Chapter Thirty-Six
-- November, 1984
Elton John – “Funeral for a Friend”
To supplement the meager allowance she got from her trust, Sandra took a part-time job at an alterations store, knitting baby bonnets and sewing patches onto elbows. Since his business had been unceremoniously taken from him, William hadn’t worked. He seemed only too happy to let his wife be the sole breadwinner for the both of them. He spent his days fantasizing about Vanna White and playing golf.
Sandra was restocking when she got the call. Her supervisor waved her over. Before handing her the receiver, she warned Sandra to stop giving their phone number out, that this was a place of business. Sandra waited until she was alone before getting the news: her husband had fainted on the ninth hole at Dunwoodie. But it wasn’t serious. The rest of his foursome even teased him as he was loaded into an ambulance.
Since he was near the city, the medics took him to St. Vincent’s, where the Nurses poked and the Doctors prodded until they were reasonably sure it was nothing. Still, a last-minute, precautionary CAT-scan seemed to point to some kind of cancer.
They referred him to Sloan-Kettering.
One-by-one, Sandra called her children. Her daughters said they would come at once, but Nick would have to be issued a day-pass from rehab. Bill was driving in from out-of-state so he was the one given the task of picking his little brother up.
When Bill got to Seabrook, he looked around for a parking spot but realized that wouldn’t be necessary. Nick was streaking across the front lawn, clothes in hand, clearly in the middle of an escape attempt. When he saw his brother, his face lit up. He turned heel and sprinted towards Bill’s idling car. As Nick dove into the backseat, Bill screamed, “what the hell? Why are you naked?!”
“They denied the day pass! Drive!”
Bill saw several male orderlies running their way and stepped on the gas. His Chrysler squealed away down the pavement.
**
Lynn was the first to arrive at her father’s hospital room. She found him in good spirits, sitting up in bed and reading the paper.
“I just don’t understand. How did this happen, daddy?” she asked.
“Too much living, baby.” He was tangled up in his bedsheets.
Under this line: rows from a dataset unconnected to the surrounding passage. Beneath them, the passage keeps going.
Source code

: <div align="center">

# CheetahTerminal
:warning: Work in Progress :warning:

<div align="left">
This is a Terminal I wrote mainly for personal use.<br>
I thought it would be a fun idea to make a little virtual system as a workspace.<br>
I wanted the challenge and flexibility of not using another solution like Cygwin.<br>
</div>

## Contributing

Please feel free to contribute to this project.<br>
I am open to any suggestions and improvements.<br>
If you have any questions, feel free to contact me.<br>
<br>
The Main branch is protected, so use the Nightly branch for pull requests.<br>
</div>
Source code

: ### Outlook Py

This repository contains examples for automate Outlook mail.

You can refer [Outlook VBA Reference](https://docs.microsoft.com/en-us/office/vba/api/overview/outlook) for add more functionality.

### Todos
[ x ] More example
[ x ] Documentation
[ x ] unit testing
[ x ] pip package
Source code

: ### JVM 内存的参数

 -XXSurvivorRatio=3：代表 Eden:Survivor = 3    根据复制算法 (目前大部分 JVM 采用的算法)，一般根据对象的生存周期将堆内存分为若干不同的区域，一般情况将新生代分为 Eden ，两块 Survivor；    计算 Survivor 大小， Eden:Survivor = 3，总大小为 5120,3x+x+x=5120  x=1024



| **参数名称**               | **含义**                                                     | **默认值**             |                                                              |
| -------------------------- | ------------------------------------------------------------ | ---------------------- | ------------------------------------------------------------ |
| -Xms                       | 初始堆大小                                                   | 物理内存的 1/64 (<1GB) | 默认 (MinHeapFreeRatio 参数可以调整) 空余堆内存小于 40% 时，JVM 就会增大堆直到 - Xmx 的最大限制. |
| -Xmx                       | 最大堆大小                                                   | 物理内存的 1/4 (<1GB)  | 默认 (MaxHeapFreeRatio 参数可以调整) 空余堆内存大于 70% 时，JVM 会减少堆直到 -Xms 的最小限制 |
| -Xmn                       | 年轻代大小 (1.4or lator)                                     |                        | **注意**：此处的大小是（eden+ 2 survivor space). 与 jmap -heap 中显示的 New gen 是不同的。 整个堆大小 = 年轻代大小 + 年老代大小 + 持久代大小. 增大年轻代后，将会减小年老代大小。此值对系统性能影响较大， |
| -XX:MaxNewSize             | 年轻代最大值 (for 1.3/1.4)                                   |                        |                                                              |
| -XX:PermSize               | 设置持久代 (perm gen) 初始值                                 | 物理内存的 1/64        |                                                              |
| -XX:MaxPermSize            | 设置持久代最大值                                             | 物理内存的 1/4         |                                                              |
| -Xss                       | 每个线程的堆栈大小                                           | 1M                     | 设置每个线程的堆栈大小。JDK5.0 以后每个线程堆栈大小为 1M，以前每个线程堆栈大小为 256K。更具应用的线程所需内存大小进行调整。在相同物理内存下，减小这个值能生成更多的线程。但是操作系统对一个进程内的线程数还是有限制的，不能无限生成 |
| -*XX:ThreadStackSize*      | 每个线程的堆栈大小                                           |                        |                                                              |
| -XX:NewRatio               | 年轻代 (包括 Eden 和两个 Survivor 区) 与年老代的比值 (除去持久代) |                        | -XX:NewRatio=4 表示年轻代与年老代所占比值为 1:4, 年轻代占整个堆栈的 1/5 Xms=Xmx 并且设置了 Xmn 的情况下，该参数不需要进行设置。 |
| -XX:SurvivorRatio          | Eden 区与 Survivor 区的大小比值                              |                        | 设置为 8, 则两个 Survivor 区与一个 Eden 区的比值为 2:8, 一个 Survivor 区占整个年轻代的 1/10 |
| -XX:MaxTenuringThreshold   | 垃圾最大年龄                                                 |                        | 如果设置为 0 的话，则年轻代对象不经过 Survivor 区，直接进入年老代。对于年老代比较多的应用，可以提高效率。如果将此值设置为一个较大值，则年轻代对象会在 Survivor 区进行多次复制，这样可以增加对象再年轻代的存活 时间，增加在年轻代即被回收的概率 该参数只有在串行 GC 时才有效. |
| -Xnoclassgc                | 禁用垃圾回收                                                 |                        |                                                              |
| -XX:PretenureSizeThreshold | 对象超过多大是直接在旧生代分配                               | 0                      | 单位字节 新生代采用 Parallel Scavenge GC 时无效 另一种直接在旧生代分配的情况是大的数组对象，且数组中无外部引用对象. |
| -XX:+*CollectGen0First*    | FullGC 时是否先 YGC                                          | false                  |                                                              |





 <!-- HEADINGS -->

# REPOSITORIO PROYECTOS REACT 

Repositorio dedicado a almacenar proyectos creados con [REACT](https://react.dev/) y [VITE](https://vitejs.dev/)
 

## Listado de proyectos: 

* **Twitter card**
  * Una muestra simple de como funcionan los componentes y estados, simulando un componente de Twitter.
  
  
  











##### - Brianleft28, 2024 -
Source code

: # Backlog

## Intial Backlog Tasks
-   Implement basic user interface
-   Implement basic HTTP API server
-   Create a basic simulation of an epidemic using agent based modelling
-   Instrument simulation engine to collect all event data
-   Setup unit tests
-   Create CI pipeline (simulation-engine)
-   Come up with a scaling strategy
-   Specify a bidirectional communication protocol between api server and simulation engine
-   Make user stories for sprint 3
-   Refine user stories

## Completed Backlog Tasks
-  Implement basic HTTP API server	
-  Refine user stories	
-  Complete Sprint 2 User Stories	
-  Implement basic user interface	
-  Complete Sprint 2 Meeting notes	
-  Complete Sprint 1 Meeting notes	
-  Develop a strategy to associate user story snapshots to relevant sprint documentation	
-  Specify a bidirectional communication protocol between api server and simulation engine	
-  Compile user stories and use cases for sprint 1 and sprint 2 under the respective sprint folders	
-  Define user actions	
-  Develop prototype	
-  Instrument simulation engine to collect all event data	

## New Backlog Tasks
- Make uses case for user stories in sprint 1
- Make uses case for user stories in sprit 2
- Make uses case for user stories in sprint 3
He tried to adjust, but it only led to terrible pain.
“Don’t ever get old,” he said, grimacing. “It’s overrated.”
Janet showed up shortly after. She entered noisily, a bundle in her arms. “Look who I brought,” she said holding her newborn up so her father could see. Despite the pain, William’s face danced with joy when he saw his first grandson.
“Do you want to hold him?” Janet asked.
William blanched. “No-no, I don’t want to drop him. I dropped Lynn’s wedding pictures into the sink--”
“You won’t. It’ll be okay. I’ll be right here.” She laid Taylor in his fragile arms. William swallowed hard. He put his forehead to the baby’s crown.
“What do you think, dad?”
William smiled. “He’s grabbing my finger...”
“I know. He’s a keeper.” Janet said, proudly.
William looked up from the child. “I need you to do me a favor, darling.”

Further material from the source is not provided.